What the people at the top want is money, and the way to get it is by giving the masses what they want.
I agree it results in weird incentives. But blaming corporations exclusively (which is a popular opinion these days) is beyond stupid. We need to acknowledge that we are the root of the problem. The solution to corporate abuses is just for us to make laws to reign them in. In the end, they’re just an abstraction.
I’m very suspicious about the motives of people who act like corporations are the only problem. Either they’re incredibly naive, or they’re just looking for an easy way to ease their own conscience.
Oh, don’t get me wrong, I don’t pickle everything I need for the winter. That’s a shitload of work. I go to the grocery store and buy food like everybody else, and just try to make reasonable choices while I’m there.
I just don’t fume the whole time about how Safeway is destroying the planet, and suggesting that everything would be great if only they were gone. I deeply appreciate the fact that we’ve built such an incredibly efficient system of food distribution, and that I can get all the calories I need and more in the form of fresh fruit & veggies even in the middle of the winter, even if I also acknowledge that we really need to tweak it to reduce the damage it’s causing.

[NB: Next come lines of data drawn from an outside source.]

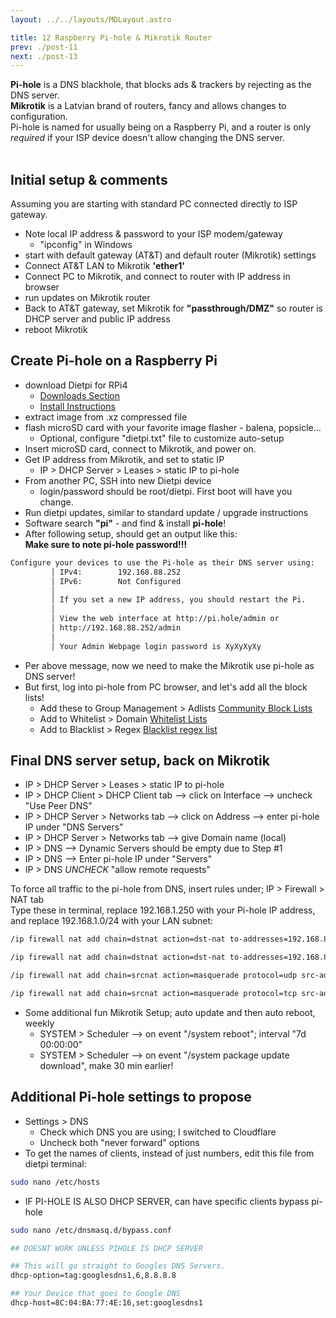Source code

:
 ```yaml
---
layout: ../../layouts/MDLayout.astro

title: 12 Raspberry Pi-hole & Mikrotik Router
prev: ./post-11
next: ./post-13
---
```



**Pi-hole** is a DNS blackhole, that blocks ads & trackers by rejecting as the DNS server.<br>
**Mikrotik** is a Latvian brand of routers, fancy and allows changes to configuration.<br>
Pi-hole is named for usually being on a Raspberry Pi, and a router is only *required* if your ISP device doesn't allow changing the DNS server.<br><br>

## Initial setup & comments
Assuming you are starting with standard PC connected directly to ISP gateway.
- Note local IP address & password to your ISP modem/gateway
    - "ipconfig" in Windows
- start with default gateway (AT&T) and default router (Mikrotik) settings
- Connect AT&T LAN to Mikrotik **'ether1'**
- Connect PC to Mikrotik, and connect to router with IP address in browser
- run updates on Mikrotik router
- Back to AT&T gateway, set Mikrotik for **"passthrough/DMZ"** so router is DHCP server and public IP address
- reboot Mikrotik

## Create Pi-hole on a Raspberry Pi
- download Dietpi for RPi4
    - [Downloads Section](https://dietpi.com/#downloadinfo)
    - [Install Instructions](https://dietpi.com/docs/install/)
- extract image from .xz compressed file
- flash microSD card with your favorite image flasher - balena, popsicle...
    - Optional, configure "dietpi.txt" file to customize auto-setup
- Insert microSD card, connect to Mikrotik, and power on.
- Get IP address from Mikrotik, and set to static IP
    - IP > DHCP Server > Leases > static IP to pi-hole
- From another PC, SSH into new Dietpi device
    - login/password should be root/dietpi. First boot will have you change.
- Run dietpi updates, similar to standard update / upgrade instructions
- Software search **"pi"** - and find & install **pi-hole**!
- After following setup, should get an output like this:<br>
    **Make sure to note pi-hole password!!!**
```sh
Configure your devices to use the Pi-hole as their DNS server using:         
         │ IPv4:        192.168.88.252                                        │
         │ IPv6:        Not Configured                                        │
         │                                                                    │
         │ If you set a new IP address, you should restart the Pi.            │
         │                                                                    │
         │ View the web interface at http://pi.hole/admin or                  │
         │ http://192.168.88.252/admin                                        │
         │                                                                    │
         │ Your Admin Webpage login password is XyXyXyXy
```
- Per above message, now we need to make the Mikrotik use pi-hole as DNS server!
- But first, log into pi-hole from PC browser, and let's add all the block lists!
    - Add these to Group Management > Adlists [Community Block Lists](https://v.firebog.net/hosts/lists.php?type=tick)
    - Add to Whitelist > Domain [Whitelist Lists](https://raw.githubusercontent.com/anudeepND/whitelist/master/domains/whitelist.txt)
    - Add to Blacklist > Regex [Blacklist regex list](https://raw.githubusercontent.com/mmotti/pihole-regex/master/regex.list)

## Final DNS server setup, back on Mikrotik
- IP > DHCP Server > Leases > static IP to pi-hole
- IP > DHCP Client > DHCP Client tab --> click on Interface --> uncheck "Use Peer DNS"
- IP > DHCP Server > Networks tab --> click on Address --> enter pi-hole IP under "DNS Servers"
- IP > DHCP Server > Networks tab --> give Domain name (local)
- IP > DNS --> Dynamic Servers should be empty due to Step #1
- IP > DNS --> Enter pi-hole IP under "Servers"
- IP > DNS *UNCHECK* "allow remote requests"

To force all traffic to the pi-hole from DNS, insert rules under; IP > Firewall > NAT tab<br>
Type these in terminal, replace 192.168.1.250 with your Pi-hole IP address,<br>
and replace 192.168.1.0/24 with your LAN subnet:<br>
```sh
/ip firewall nat add chain=dstnat action=dst-nat to-addresses=192.168.88.252 protocol=udp src-address=!192.168.88.252 dst-address=!192.168.88.252 dst-port=53 in-interface=!ether1
```
```sh
/ip firewall nat add chain=dstnat action=dst-nat to-addresses=192.168.88.252 protocol=tcp src-address=!192.168.88.252 dst-address=!192.168.88.252 dst-port=53 in-interface=!ether1 
```
```sh
/ip firewall nat add chain=srcnat action=masquerade protocol=udp src-address=192.168.88.0/24 dst-address=192.168.88.252 dst-port=53
```
```sh
/ip firewall nat add chain=srcnat action=masquerade protocol=tcp src-address=192.168.88.0/24 dst-address=192.168.88.252 dst-port=53
```
- Some additional fun Mikrotik Setup; auto update and then auto reboot, weekly
    - SYSTEM > Scheduler --> on event "/system reboot"; interval "7d 00:00:00"
	- SYSTEM > Scheduler --> on event "/system package update download", make 30 min earlier!

## Additional Pi-hole settings to propose

- Settings > DNS
    - Check which DNS you are using; I switched to Cloudflare
    - Uncheck both "never forward" options
- To get the names of clients, instead of just numbers, edit this file from dietpi terminal:
```sh
sudo nano /etc/hosts
```
- IF PI-HOLE IS ALSO DHCP SERVER, can have specific clients bypass pi-hole
```sh
sudo nano /etc/dnsmasq.d/bypass.conf
```
```sh
## DOESNT WORK UNLESS PIHOLE IS DHCP SERVER

## This will go straight to Googles DNS Servers.
dhcp-option=tag:googlesdns1,6,8.8.8.8

## Your Device that goes to Google DNS
dhcp-host=8C:04:BA:77:4E:16,set:googlesdns1
```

Point is, corporations aren’t generating 99% of global emissions. We are producing 99% of global emissions, by choosing to buy mangos and pineapples from Whole Foods in January instead of pickling carrots and asparagus in September. You can’t get rid of the corporations and then live off of tropical fruits without generating any CO₂.
Also, for the record, my grandparents supported a family of 10, and they lived through the winter largely on pickled and canned foods. In the fall, all the wives would get together and pack vegetables into jars every weekend. That was already a huge improvement, because a lot of what they pickled came from the grocery store: their grandparents could only pickle what they could grow. There was a whole room in the basement full of pickles & canned food. It was totally doable then, and it’s only gotten easier in the intervening decades.